WHAT YOU WILL DO
Output all entries verbatim, dropping pictures.

Pictures paired with source code:

▬▬▬▬▬▬▬▬▬▬

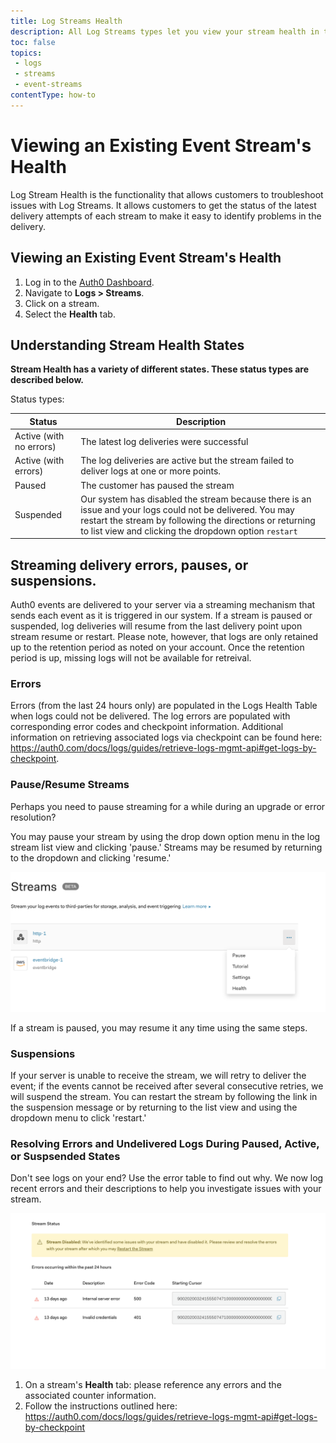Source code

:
 ```yaml
---
title: Log Streams Health
description: All Log Streams types let you view your stream health in the health tab.
toc: false
topics:
 - logs
 - streams
 - event-streams
contentType: how-to
---
```


# Viewing an Existing Event Stream's Health

Log Stream Health is the functionality that allows customers to troubleshoot issues with Log Streams. It allows customers to get the status of the latest delivery attempts of each stream to make it easy to identify problems in the delivery.

## Viewing an Existing Event Stream's Health

1. Log in to the [Auth0 Dashboard](${manage_url}).
2. Navigate to **Logs > Streams**.
3. Click on a stream.
4. Select the **Health** tab. 

## Understanding Stream Health States

**Stream Health has a variety of different states. These status types are described below.**

Status types:

| Status | Description |
|---------|-------------|
| Active (with no errors) | The latest log deliveries were successful |
| Active (with errors) | The log deliveries are active but the stream failed to deliver logs at one or more points. |
| Paused | The customer has paused the stream |
| Suspended | Our system has disabled the stream because there is an issue and your logs could not be delivered. You may restart the stream by following the directions or returning to list view and clicking the dropdown option `restart` |


## Streaming delivery errors, pauses, or suspensions. 

Auth0 events are delivered to your server via a streaming mechanism that sends each event as it is triggered in our system. If a stream is paused or suspended, log deliveries will resume from the last delivery point upon stream resume or restart. Please note, however, that logs are only retained up to the retention period as noted on your account. Once the retention period is up, missing logs will not be available for retreival. 

### Errors

Errors (from the last 24 hours only) are populated in the Logs Health Table when logs could not be delivered. The log errors are populated with corresponding error codes and checkpoint information. Additional information on retrieving associated logs via checkpoint can be found here: https://auth0.com/docs/logs/guides/retrieve-logs-mgmt-api#get-logs-by-checkpoint. 

### Pause/Resume Streams

Perhaps you need to pause streaming for a while during an upgrade or error resolution?

You may pause your stream by using the drop down option menu in the log stream list view and clicking 'pause.' Streams may be resumed by returning to the dropdown and clicking 'resume.'

![Pausing a Stream](/media/articles/logs/streams-health/stream-pause.png "Pausing a Stream")


If a stream is paused, you may resume it any time using the same steps. 

### Suspensions

If your server is unable to receive the stream, we will retry  to deliver the event; if the events cannot be received after several consecutive retries, we will suspend the stream. You can restart the stream by following the link in the suspension message or by returning to the list view and using the dropdown menu to click 'restart.' 

### Resolving Errors and Undelivered Logs During Paused, Active, or Suspsended States

Don't see logs on your end? Use the error table to find out why. We now log recent errors and their descriptions to help you investigate issues with your stream.

![Disabled Stream](/media/articles/logs/streams-health/disabled-stream.png "A Disabled Stream")

1. On a stream's **Health** tab: please reference any errors and the associated counter information. 
2. Follow the instructions outlined here: https://auth0.com/docs/logs/guides/retrieve-logs-mgmt-api#get-logs-by-checkpoint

▬▬▬▬▬▬▬▬▬▬

RESPONSE BOX
Source code

:
 ```yaml
---
title: Log Streams Health
description: All Log Streams types let you view your stream health in the health tab.
toc: false
topics:
 - logs
 - streams
 - event-streams
contentType: how-to
---
```


# Viewing an Existing Event Stream's Health

Log Stream Health is the functionality that allows customers to troubleshoot issues with Log Streams. It allows customers to get the status of the latest delivery attempts of each stream to make it easy to identify problems in the delivery.

## Viewing an Existing Event Stream's Health

1. Log in to the [Auth0 Dashboard](${manage_url}).
2. Navigate to **Logs > Streams**.
3. Click on a stream.
4. Select the **Health** tab. 

## Understanding Stream Health States

**Stream Health has a variety of different states. These status types are described below.**

Status types:

| Status | Description |
|---------|-------------|
| Active (with no errors) | The latest log deliveries were successful |
| Active (with errors) | The log deliveries are active but the stream failed to deliver logs at one or more points. |
| Paused | The customer has paused the stream |
| Suspended | Our system has disabled the stream because there is an issue and your logs could not be delivered. You may restart the stream by following the directions or returning to list view and clicking the dropdown option `restart` |


## Streaming delivery errors, pauses, or suspensions. 

Auth0 events are delivered to your server via a streaming mechanism that sends each event as it is triggered in our system. If a stream is paused or suspended, log deliveries will resume from the last delivery point upon stream resume or restart. Please note, however, that logs are only retained up to the retention period as noted on your account. Once the retention period is up, missing logs will not be available for retreival. 

### Errors

Errors (from the last 24 hours only) are populated in the Logs Health Table when logs could not be delivered. The log errors are populated with corresponding error codes and checkpoint information. Additional information on retrieving associated logs via checkpoint can be found here: https://auth0.com/docs/logs/guides/retrieve-logs-mgmt-api#get-logs-by-checkpoint. 

### Pause/Resume Streams

Perhaps you need to pause streaming for a while during an upgrade or error resolution?

You may pause your stream by using the drop down option menu in the log stream list view and clicking 'pause.' Streams may be resumed by returning to the dropdown and clicking 'resume.'

![Pausing a Stream](/media/articles/logs/streams-health/stream-pause.png "Pausing a Stream")


If a stream is paused, you may resume it any time using the same steps. 

### Suspensions

If your server is unable to receive the stream, we will retry  to deliver the event; if the events cannot be received after several consecutive retries, we will suspend the stream. You can restart the stream by following the link in the suspension message or by returning to the list view and using the dropdown menu to click 'restart.' 

### Resolving Errors and Undelivered Logs During Paused, Active, or Suspsended States

Don't see logs on your end? Use the error table to find out why. We now log recent errors and their descriptions to help you investigate issues with your stream.

![Disabled Stream](/media/articles/logs/streams-health/disabled-stream.png "A Disabled Stream")

1. On a stream's **Health** tab: please reference any errors and the associated counter information. 
2. Follow the instructions outlined here: https://auth0.com/docs/logs/guides/retrieve-logs-mgmt-api#get-logs-by-checkpoint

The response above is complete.